Am i or am i not? To tell all of U the truth, lying would be easy. Oh “NO” i’m no longer a predator. Thats what i would like to tell U, and myself. Truth is though despite very good meds, years of self introspect, honesty and my faith. I’m still very volitile.

Not that i want to be. Predatory not so much. However that doesn’t mean i’m not. My mind is still screwed up, when i get mad or upset i still have violent sexual thoughts, and violent desires. When threatened i automaticaly want to strike out and hurt the other person.

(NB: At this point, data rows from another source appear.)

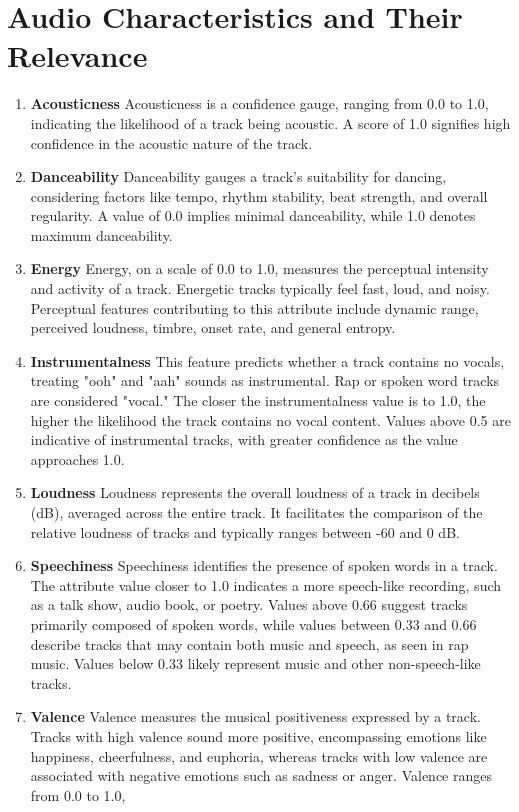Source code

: \documentclass{article}
\begin{document}
\section{Audio Characteristics and Their Relevance \cite{spotifySpotifyDevelopers}}\label{F}
\begin{enumerate}
\item \textbf{Acousticness}
\newline Acousticness is a confidence gauge, ranging from 0.0 to 1.0, indicating the likelihood of a track being acoustic. A score of 1.0 signifies high confidence in the acoustic nature of the track.
\item \textbf{Danceability}
\newline Danceability gauges a track's suitability for dancing, considering factors like tempo, rhythm stability, beat strength, and overall regularity. A value of 0.0 implies minimal danceability, while 1.0 denotes maximum danceability.
\item \textbf{Energy}
\newline Energy, on a scale of 0.0 to 1.0, measures the perceptual intensity and activity of a track. Energetic tracks typically feel fast, loud, and noisy. Perceptual features contributing to this attribute include dynamic range, perceived loudness, timbre, onset rate, and general entropy.
\item \textbf{Instrumentalness}
\newline This feature predicts whether a track contains no vocals, treating "ooh" and "aah" sounds as instrumental. Rap or spoken word tracks are considered "vocal." The closer the instrumentalness value is to 1.0, the higher the likelihood the track contains no vocal content. Values above 0.5 are indicative of instrumental tracks, with greater confidence as the value approaches 1.0.
\item \textbf{Loudness}
\newline Loudness represents the overall loudness of a track in decibels (dB), averaged across the entire track. It facilitates the comparison of the relative loudness of tracks and typically ranges between -60 and 0 dB.
\item \textbf{Speechiness}
\newline Speechiness identifies the presence of spoken words in a track. The attribute value closer to 1.0 indicates a more speech-like recording, such as a talk show, audio book, or poetry. Values above 0.66 suggest tracks primarily composed of spoken words, while values between 0.33 and 0.66 describe tracks that may contain both music and speech, as seen in rap music. Values below 0.33 likely represent music and other non-speech-like tracks.
\item \textbf{Valence}
\newline Valence measures the musical positiveness expressed by a track. Tracks with high valence sound more positive, encompassing emotions like happiness, cheerfulness, and euphoria, whereas tracks with low valence are associated with negative emotions such as sadness or anger. Valence ranges from 0.0 to 1.0,
\end{enumerate}
\end{document}

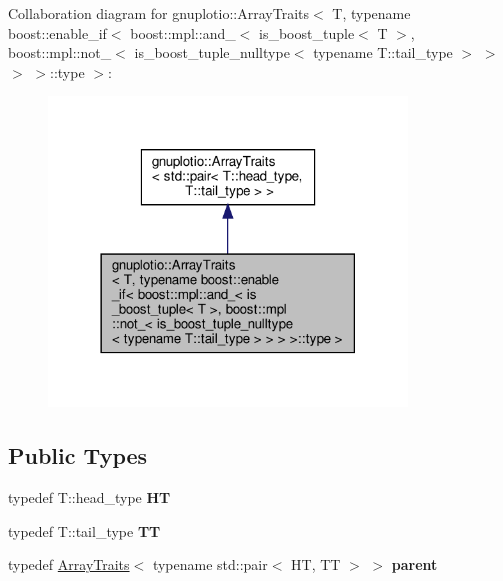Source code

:Collaboration diagram for gnuplotio\+:\+:Array\+Traits$<$ T, typename boost\+:\+:enable\+\_\+if$<$ boost\+:\+:mpl\+:\+:and\+\_\+$<$ is\+\_\+boost\+\_\+tuple$<$ T $>$, boost\+:\+:mpl\+:\+:not\+\_\+$<$ is\+\_\+boost\+\_\+tuple\+\_\+nulltype$<$ typename T\+:\+:tail\+\_\+type $>$ $>$ $>$ $>$\+:\+:type $>$\+:\nopagebreak
\begin{figure}[H]
\begin{center}
\leavevmode
\includegraphics[width=270pt]{classgnuplotio_1_1ArrayTraits_3_01T_00_01typename_01boost_1_1enable__if_3_01boost_1_1mpl_1_1and_5c5b3f7103a9f155bd15ec6df70697d0}
\end{center}
\end{figure}
\subsection*{Public Types}
\begin{DoxyCompactItemize}
\item 
\mbox{\label{classgnuplotio_1_1ArrayTraits_3_01T_00_01typename_01boost_1_1enable__if_3_01boost_1_1mpl_1_1and_371638f7d82cde4b7a8a064d0797371a_ab56761f05b74be318cc7becbc59348df}} 
typedef T\+::head\+\_\+type {\bfseries HT}
\item 
\mbox{\label{classgnuplotio_1_1ArrayTraits_3_01T_00_01typename_01boost_1_1enable__if_3_01boost_1_1mpl_1_1and_371638f7d82cde4b7a8a064d0797371a_a16316f598ab57b0b7ceea99dcd34632e}} 
typedef T\+::tail\+\_\+type {\bfseries TT}
\item 
\mbox{\label{classgnuplotio_1_1ArrayTraits_3_01T_00_01typename_01boost_1_1enable__if_3_01boost_1_1mpl_1_1and_371638f7d82cde4b7a8a064d0797371a_aad44f59a1d618b863442a9fdaa83d142}} 
typedef \hyperlink{classgnuplotio_1_1ArrayTraits}{Array\+Traits}$<$ typename std\+::pair$<$ HT, TT $>$ $>$ {\bfseries parent}
\end{DoxyCompactItemize}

Not because i enjoy it like i use to. I get scared and its fight or flight. I often feel like i cant run, so i want to fight. But what is still predator in me is how i want to fight. I want to destroy the other person. And yes i still get pissed off at women. Not often, but most of the time when i do. I think about hurting some of them sexually. Sorry but thats how my screwed up brain works.

I wish more than any of U know that i didn’t think or feel this way. It goes against every bit of my being. My brain works weird like that. I think ” bitch i’d show U. ” Its sad really, pathetic little man shit, and i’m ashamed i think that way. I don’t believe i’d act on it. But i never thought i’d assault a c/o either.

So truth is people i’m still a predator after all these years. I believe i’m gaining better control of my rage and feelings. Only time will tell. And believe me, i hate that part of me more than any of U ever could. Like i said, i’d like to say no i’m not a predator. But that would be an out and out lie.

The one very important thing i take great respect in is honesty. I’m honest w/ myself and all of U. I have to be or this blog would be bullshit. Any way thats what i have to say about that. Thank U all for supporting the blog and each other.